Harbor is what happens when someone looked at registry:2 and said “this needs to be a real product.” It’s a CNCF graduated project — not a weekend experiment — running in production at companies with actual uptime requirements.

Here’s what Harbor adds:

Feature	`registry:2`	Harbor
Web UI	No	Yes
RBAC	No	Yes
Vulnerability scanning	No	Yes (Trivy)
Image replication	No	Yes
Garbage collection	Manual	Scheduled + UI
Audit logs	No	Yes
Robot accounts	No	Yes
Helm chart repo	No	Yes

The operational difference is roughly the same as between sqlite3 at a terminal and a proper database with a dashboard. One is a tool, one is a platform.

Why self-host a registry at all?

Quick case for the skeptics:

Privacy. Proprietary code, baked-in configs, anything you’d rather not have on public infrastructure — it stays yours.

Performance. Pulling from your own network is dramatically faster than pulling from a remote registry. In a Kubernetes cluster that scales frequently, this compounds.

CI/CD speed. No more rate limits, no more waiting on Docker Hub’s infrastructure during your build rush hour. Your pipeline pulls what it needs, immediately.

Cost. Cloud registries charge for storage, egress, and sometimes per-image. Fixed-cost hardware you already own is just better math.

Compliance. Some industries have regulations about where data lives. “It’s on Docker Hub somewhere” is not an answer that satisfies auditors.

Deploying Harbor with Docker Compose

Harbor ships an official installer that generates a Compose stack for you. Download the offline installer — it bundles everything and doesn’t depend on Docker Hub during setup, which is ironic but practical.

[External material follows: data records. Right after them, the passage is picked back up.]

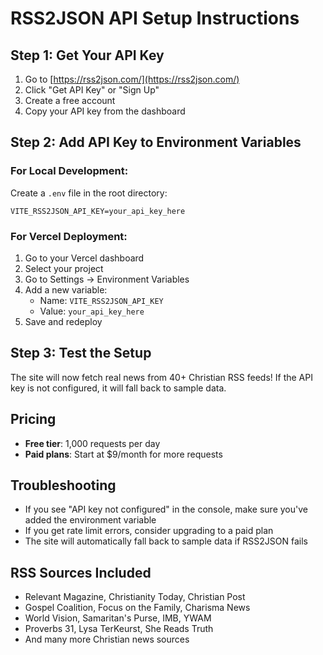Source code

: # RSS2JSON API Setup Instructions

## Step 1: Get Your API Key

1. Go to [https://rss2json.com/](https://rss2json.com/)
2. Click "Get API Key" or "Sign Up"
3. Create a free account
4. Copy your API key from the dashboard

## Step 2: Add API Key to Environment Variables

### For Local Development:
Create a `.env` file in the root directory:
```
VITE_RSS2JSON_API_KEY=your_api_key_here
```

### For Vercel Deployment:
1. Go to your Vercel dashboard
2. Select your project
3. Go to Settings → Environment Variables
4. Add a new variable:
   - Name: `VITE_RSS2JSON_API_KEY`
   - Value: `your_api_key_here`
5. Save and redeploy

## Step 3: Test the Setup

The site will now fetch real news from 40+ Christian RSS feeds! If the API key is not configured, it will fall back to sample data.

## Pricing
- **Free tier**: 1,000 requests per day
- **Paid plans**: Start at $9/month for more requests

## Troubleshooting
- If you see "API key not configured" in the console, make sure you've added the environment variable
- If you get rate limit errors, consider upgrading to a paid plan
- The site will automatically fall back to sample data if RSS2JSON fails

## RSS Sources Included
- Relevant Magazine, Christianity Today, Christian Post
- Gospel Coalition, Focus on the Family, Charisma News
- World Vision, Samaritan's Purse, IMB, YWAM
- Proverbs 31, Lysa TerKeurst, She Reads Truth
- And many more Christian news sources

wget https://github.com/goharbor/harbor/releases/download/v2.11.0/harbor-offline-installer-v2.11.0.tgz
tar xzvf harbor-offline-installer-v2.11.0.tgz
cd harbor
cp harbor.yml.tmpl harbor.yml

Edit harbor.yml before running anything:

hostname: registry.yourdomain.com

https:
  port: 443
  certificate: /etc/harbor/certs/registry.yourdomain.com.crt
  private_key: /etc/harbor/certs/registry.yourdomain.com.key

harbor_admin_password: ChangeThisNow

database:
  password: AlsoChangeThis

data_volume: /data/harbor

log:
  level: info
  rotate_count: 50
  rotate_size: 200m
  location: /var/log/harbor

The data_volume is where all your image layers live. Make sure that path has room — images add up fast and disk space surprises are never fun at 3 AM.

Run the installer with Trivy enabled:

sudo ./install.sh --with-trivy

That --with-trivy flag enables the vulnerability scanner. It takes a few minutes to load everything. When it’s done, Harbor is running as a Compose stack. Hit https://registry.yourdomain.com in your browser, log in as admin, and you’re in.

To bring it back up after a reboot:

cd /path/to/harbor
docker compose up -d

Harbor manages its own internal Compose file — you don’t edit it directly.

Configuring Docker to use your registry

If you have a valid TLS cert from a recognized CA, Docker trusts it out of the box:

docker login registry.yourdomain.com
docker tag myapp:latest registry.yourdomain.com/myproject/myapp:latest
docker push registry.yourdomain.com/myproject/myapp:latest

For home lab setups with self-signed certs, install your CA on each Docker host:

sudo mkdir -p /etc/docker/certs.d/registry.yourdomain.com/
sudo cp ca.crt /etc/docker/certs.d/registry.yourdomain.com/
sudo systemctl restart docker

Or, if you truly can’t do TLS (lab-only, never production), tell Docker to trust it as an insecure registry:

{
  "insecure-registries": ["registry.yourdomain.com"]
}

sudo systemctl restart docker

The insecure route works but don’t let that config drift into production machines. Certificate trust is the correct path — it just takes five more minutes up front.

RBAC: projects, users, and robot accounts

Harbor organizes images into projects. A project is a namespace — registry.yourdomain.com/myproject/myapp lives in myproject. Permissions are set per project.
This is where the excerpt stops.